Some studies illustrated the emulsification properties of BS as an anti-biofilm agent, which enhances the dispersal of formed biofilms or prevents the onset of pathogenic biofilm formation. Yan et al. [75] observed that BS can inhibit the adhesion and biofilm formation of S. aureus. In addition, Shaaban et al. [76] found that BS isolated from L. acidophilus inhibited the biofilm formation of P. mirabilis SM42.

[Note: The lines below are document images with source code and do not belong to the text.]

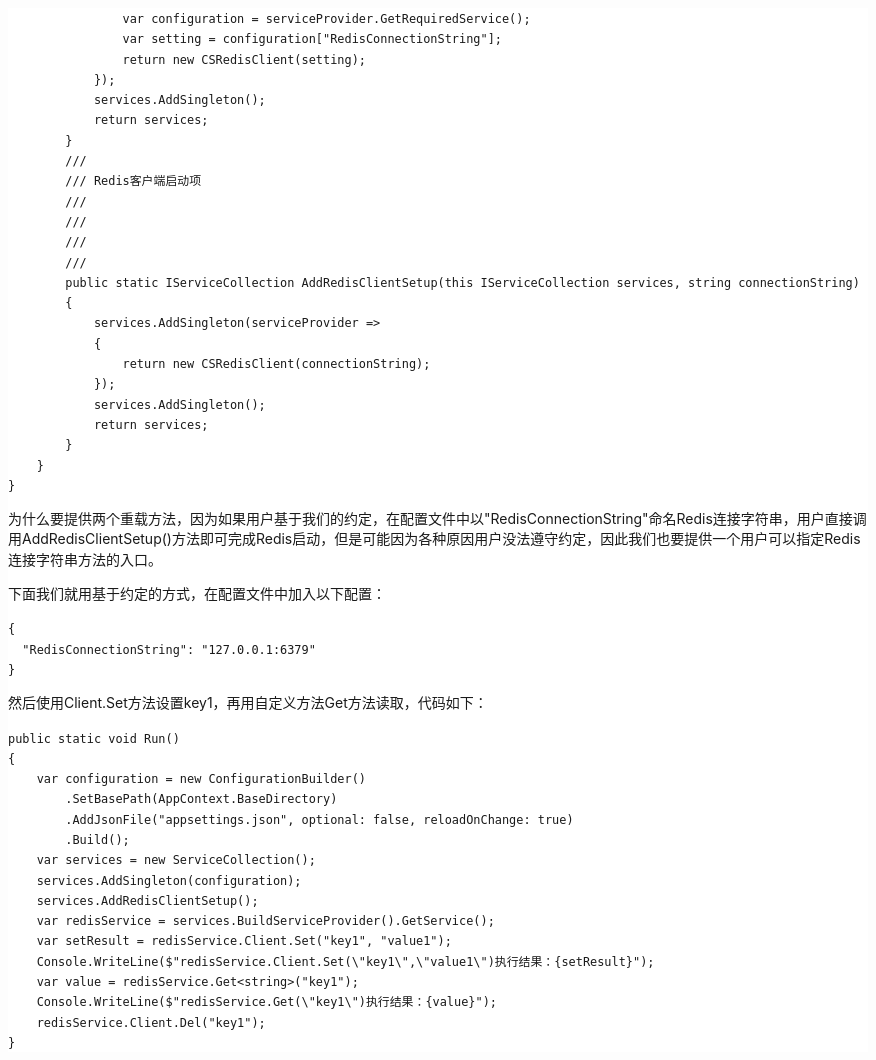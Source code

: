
 ```
                var configuration = serviceProvider.GetRequiredService();
                var setting = configuration["RedisConnectionString"];
                return new CSRedisClient(setting);
            });
            services.AddSingleton();
            return services;
        }
        /// 
        /// Redis客户端启动项
        /// 
        /// 
        /// 
        /// 
        public static IServiceCollection AddRedisClientSetup(this IServiceCollection services, string connectionString)
        {
            services.AddSingleton(serviceProvider =>
            {
                return new CSRedisClient(connectionString);
            });
            services.AddSingleton();
            return services;
        }
    }
}

```

为什么要提供两个重载方法，因为如果用户基于我们的约定，在配置文件中以"RedisConnectionString"命名Redis连接字符串，用户直接调用AddRedisClientSetup()方法即可完成Redis启动，但是可能因为各种原因用户没法遵守约定，因此我们也要提供一个用户可以指定Redis连接字符串方法的入口。


下面我们就用基于约定的方式，在配置文件中加入以下配置：



```
{
  "RedisConnectionString": "127.0.0.1:6379"
}

```

然后使用Client.Set方法设置key1，再用自定义方法Get方法读取，代码如下：



```
public static void Run()
{
    var configuration = new ConfigurationBuilder()
        .SetBasePath(AppContext.BaseDirectory)
        .AddJsonFile("appsettings.json", optional: false, reloadOnChange: true)
        .Build();
    var services = new ServiceCollection();
    services.AddSingleton(configuration);
    services.AddRedisClientSetup();
    var redisService = services.BuildServiceProvider().GetService();
    var setResult = redisService.Client.Set("key1", "value1");
    Console.WriteLine($"redisService.Client.Set(\"key1\",\"value1\")执行结果：{setResult}");
    var value = redisService.Get<string>("key1");
    Console.WriteLine($"redisService.Get(\"key1\")执行结果：{value}");
    redisService.Client.Del("key1");
}

```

Several new antimicrobial agents were registered recently, such as oritavancin and dalbavancin, two novel glycopeptides used to control acute skin and soft-tissue infections. New pharmacological compounds of interest have been approved during the same period [77]. Moreover, the antimicrobial combinations of ceftolozane and tazobactam, ceftazidime and avibactam, and meropenem and vaborbactam, in addition to cephalosporins with beta-lactamase inhibitors were applied to potentiate antibiotic activity against several multidrug-resistant bacteria. The data on antimicrobial combinations and their synergy in the preclinical research justifies further investment and investigations towards the development of novel alternative antimicrobials; however, attention must be paid to further clinical trials for these novel antimicrobials and their combination with antibiotics, which should be further evaluated by regulatory agencies [77]. It is worth mentioning that the outcomes of using those novel antimicrobial agents still require in-depth research and development to effectively control antibiotic resistance [78].

Conclusion

Chronic suppurative otitis media, a polymicrobial and multidrug-resistant infection, requires urgent action to avoid its health-threatening complications. Ciprofloxacin is generally reported as the most effective antibiotic for controlling CSOM infections. However, microbial resistance to this antibiotic has been noticed and appears to be increasing with time. The high rates of antibiotic use in the treatment of CSOM may play a pivotal role in the development of antibiotic resistance, with dire consequences not only for the management of otitis media but nosocomial infections associated with the OM pathogens P. aeruginosa, S. aureus, and Klebsiella pneumoniae in particular, due to the alarming levels of multidrug-resistance among the ESKAPE group of pathogens. As such, alternative, effective, and safe therapeutic agents are urgently required, especially those with more limited potential for developing antimicrobial resistance. In this study, we concluded that using cell-free supernatants of L. acidophilus VB1 alone or in combination with ciprofloxacin will be, in the majority of cases, more effective than using ciprofloxacin alone against most CSOM-associated bacterial isolates and prevent their biofilm formation. However, further evaluations are required to investigate the potential of La-CFS to eradicate the pre-formed biofilm.